**What you should do**
Exclude all pictures, then write out exactly the lines below from the first one through the line with "4. Select the".

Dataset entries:
·····
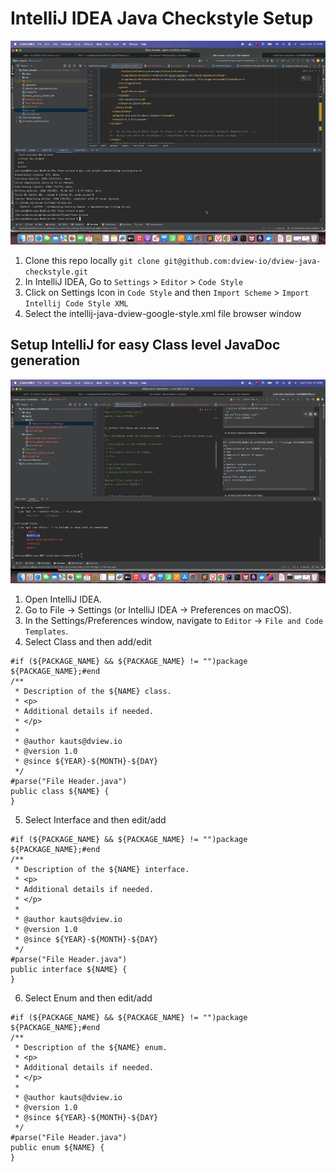 # IntelliJ IDEA Java Checkstyle Setup
![Add Code Style to IntelliJ.gif](gifs%2FAdd%20Code%20Style%20to%20IntelliJ.gif)
1. Clone this repo locally `git clone git@github.com:dview-io/dview-java-checkstyle.git`
2. In IntelliJ IDEA, Go to `Settings` > `Editor` > `Code Style` 
3. Click on Settings Icon in `Code Style` and then `Import Scheme` > `Import Intellij Code Style XML`
4. Select the intellij-java-dview-google-style.xml file browser window

## Setup IntelliJ for easy Class level JavaDoc generation

![IntelliJ automatic JavaDoc Generator.gif](gifs%2FIntelliJ%20automatic%20JavaDoc%20Generator.gif)
1. Open IntelliJ IDEA.
2. Go to File -> Settings (or IntelliJ IDEA -> Preferences on macOS).
3. In the Settings/Preferences window, navigate to `Editor` -> `File and Code Templates`.
4. Select Class and then add/edit
```
#if (${PACKAGE_NAME} && ${PACKAGE_NAME} != "")package ${PACKAGE_NAME};#end
/**
 * Description of the ${NAME} class.
 * <p>
 * Additional details if needed.
 * </p>
 *
 * @author kauts@dview.io
 * @version 1.0
 * @since ${YEAR}-${MONTH}-${DAY}
 */
#parse("File Header.java")
public class ${NAME} {
}
```
5. Select Interface and then edit/add
```
#if (${PACKAGE_NAME} && ${PACKAGE_NAME} != "")package ${PACKAGE_NAME};#end
/**
 * Description of the ${NAME} interface.
 * <p>
 * Additional details if needed.
 * </p>
 *
 * @author kauts@dview.io
 * @version 1.0
 * @since ${YEAR}-${MONTH}-${DAY}
 */
#parse("File Header.java")
public interface ${NAME} {
}
```
6. Select Enum and then edit/add
```
#if (${PACKAGE_NAME} && ${PACKAGE_NAME} != "")package ${PACKAGE_NAME};#end
/**
 * Description of the ${NAME} enum.
 * <p>
 * Additional details if needed.
 * </p>
 *
 * @author kauts@dview.io
 * @version 1.0
 * @since ${YEAR}-${MONTH}-${DAY}
 */
#parse("File Header.java")
public enum ${NAME} {
}
```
·····
**Output below**
 # IntelliJ IDEA Java Checkstyle Setup
![Add Code Style to IntelliJ.gif](gifs%2FAdd%20Code%20Style%20to%20IntelliJ.gif)
1. Clone this repo locally `git clone git@github.com:dview-io/dview-java-checkstyle.git`
2. In IntelliJ IDEA, Go to `Settings` > `Editor` > `Code Style` 
3. Click on Settings Icon in `Code Style` and then `Import Scheme` > `Import Intellij Code Style XML`
4. Select the intellij-java-dview-google-style.xml file browser window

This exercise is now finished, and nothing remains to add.